I’ve had to assume that the vaccines don’t work on people like me & her. Her mom even had a breakthrough infection. So did all of my family who have been vaccinated. I can’t wait for science to catch up, so I gambled with my life in hopes I might be able to save hers.

….

Please be safe. The constant delays and misapplications of science by agencies like the FDA regarding treatments like FMT have left me feeling frustrated and angry. However, the actions I personally took were extremely risky and reckless. I do not recommend anyone try something similar on their own without thorough research and medical supervision.

While FMT and gut microbiome research show promise, there is still much we don’t understand. Always consult your doctor before attempting any experimental or unapproved treatments. Proper procedures and screening processes are essential to doing this safely.

I share my personal experiences not as medical advice, but to bring attention to the human impacts of restrictive policies on access to potentially helpful therapies. My hope is that in the future, treatments like FMT could be made available to more patients in need through ethical research and regulatory reform.

In the mean time, I recommend following Polybio’s work as well as the work being done to crowdsource cures ala Remission Biome - A ME/CFS self-experiment

I suspect they will find similar results as myself.

I asked Claude-Instant-100k to write a summary for me based on an analysis of points that I should cover. I then asked it to adopt my less formal tone:

The system is broken when people have to resort to reckless self-experimentation because acceptable options don’t exist. That’s why we need to change these fucked policies blocking access to promising treatments.

I spent years chasing down astrocyte dysfunction as possibly driving my multiple sclerosis. When traditional options weren’t working, I reluctantly turned to eating dog shit - a dangerous idea, don’t do it! But it flipped a switch, healing me in ways medicine failed. It exposed how regulations block therapies that could help desperate people, while good safety practices exist.

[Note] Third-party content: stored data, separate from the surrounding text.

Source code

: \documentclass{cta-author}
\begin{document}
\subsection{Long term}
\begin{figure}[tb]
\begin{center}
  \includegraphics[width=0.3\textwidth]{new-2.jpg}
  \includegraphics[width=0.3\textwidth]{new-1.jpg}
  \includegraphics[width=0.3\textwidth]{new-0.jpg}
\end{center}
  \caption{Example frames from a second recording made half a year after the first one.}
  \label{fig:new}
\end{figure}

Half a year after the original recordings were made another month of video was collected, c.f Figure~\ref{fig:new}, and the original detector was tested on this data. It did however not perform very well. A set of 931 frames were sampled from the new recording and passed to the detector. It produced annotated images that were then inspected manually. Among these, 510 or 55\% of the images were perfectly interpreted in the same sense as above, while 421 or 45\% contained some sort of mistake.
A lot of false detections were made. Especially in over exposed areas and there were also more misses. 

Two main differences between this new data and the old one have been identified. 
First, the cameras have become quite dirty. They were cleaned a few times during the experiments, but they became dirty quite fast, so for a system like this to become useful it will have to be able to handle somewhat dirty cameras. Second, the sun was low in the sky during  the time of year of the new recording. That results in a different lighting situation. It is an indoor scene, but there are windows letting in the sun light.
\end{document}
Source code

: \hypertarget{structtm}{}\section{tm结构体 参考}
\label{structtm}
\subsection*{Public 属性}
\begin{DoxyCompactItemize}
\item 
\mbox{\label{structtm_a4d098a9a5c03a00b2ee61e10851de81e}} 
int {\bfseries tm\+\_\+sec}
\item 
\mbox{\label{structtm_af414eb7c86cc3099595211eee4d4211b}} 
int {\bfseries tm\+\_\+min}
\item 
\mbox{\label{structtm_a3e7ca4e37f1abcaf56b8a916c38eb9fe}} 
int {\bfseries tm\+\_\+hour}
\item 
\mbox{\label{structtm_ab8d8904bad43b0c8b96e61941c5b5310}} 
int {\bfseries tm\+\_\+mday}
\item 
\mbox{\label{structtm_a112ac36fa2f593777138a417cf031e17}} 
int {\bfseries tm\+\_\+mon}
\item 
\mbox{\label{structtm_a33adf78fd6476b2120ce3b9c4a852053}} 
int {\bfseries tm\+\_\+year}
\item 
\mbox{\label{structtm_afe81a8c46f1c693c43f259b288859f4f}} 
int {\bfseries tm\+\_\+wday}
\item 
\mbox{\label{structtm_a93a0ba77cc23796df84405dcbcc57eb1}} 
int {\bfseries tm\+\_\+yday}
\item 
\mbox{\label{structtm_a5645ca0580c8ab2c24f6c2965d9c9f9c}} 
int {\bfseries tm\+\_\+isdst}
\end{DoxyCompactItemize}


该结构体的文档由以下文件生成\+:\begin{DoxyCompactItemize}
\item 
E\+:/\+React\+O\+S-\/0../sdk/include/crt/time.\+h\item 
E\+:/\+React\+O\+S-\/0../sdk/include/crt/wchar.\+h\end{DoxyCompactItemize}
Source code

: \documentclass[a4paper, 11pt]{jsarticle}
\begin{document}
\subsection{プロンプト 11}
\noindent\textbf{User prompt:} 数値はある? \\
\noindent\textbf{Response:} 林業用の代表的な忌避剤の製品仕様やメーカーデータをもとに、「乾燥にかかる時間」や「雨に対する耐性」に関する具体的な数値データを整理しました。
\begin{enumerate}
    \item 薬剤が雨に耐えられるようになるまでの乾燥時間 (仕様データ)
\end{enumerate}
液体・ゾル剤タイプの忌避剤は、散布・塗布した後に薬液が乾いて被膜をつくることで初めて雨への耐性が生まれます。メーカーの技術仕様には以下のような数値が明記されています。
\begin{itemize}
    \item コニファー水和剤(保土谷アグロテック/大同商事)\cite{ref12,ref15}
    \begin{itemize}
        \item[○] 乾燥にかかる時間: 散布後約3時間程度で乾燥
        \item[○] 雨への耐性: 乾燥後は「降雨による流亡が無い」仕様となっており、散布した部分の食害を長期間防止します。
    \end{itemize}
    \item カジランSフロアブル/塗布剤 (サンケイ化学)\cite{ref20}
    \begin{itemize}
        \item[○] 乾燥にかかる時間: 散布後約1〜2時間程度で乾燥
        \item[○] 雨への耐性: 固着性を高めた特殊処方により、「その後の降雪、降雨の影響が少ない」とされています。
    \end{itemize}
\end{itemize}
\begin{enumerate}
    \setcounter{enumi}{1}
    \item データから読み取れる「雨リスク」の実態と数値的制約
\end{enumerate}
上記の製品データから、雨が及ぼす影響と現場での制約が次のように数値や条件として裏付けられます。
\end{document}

Even the FDA admits FMT helps Crohn’s, colitis and more. But they only allow it for “approved uses,” shutting down nonprofit stool banks helping “unapproved” conditions. Pharma companies get exclusive rights, blocking innovation. Patients have no option but trial and error.

Proper donor screening and testing could make FMT safe and effective for hard-to-treat conditions, with experts designing policy not just defaulting to ‘no.’ Shifting from prohibition to ethical, evidence-based governance could expand access while avoiding harm.

Hearing patient stories reveals real costs of policies made without us in mind. Equally important: researchers, doctors and regulators pushing for innovation with proper controls. Only by sharing our stories alongside research data can we advocate for a system that empowers patients with every possible tool against disease.

So let’s start talking real change. I’m sick of watching people suffer when options exist.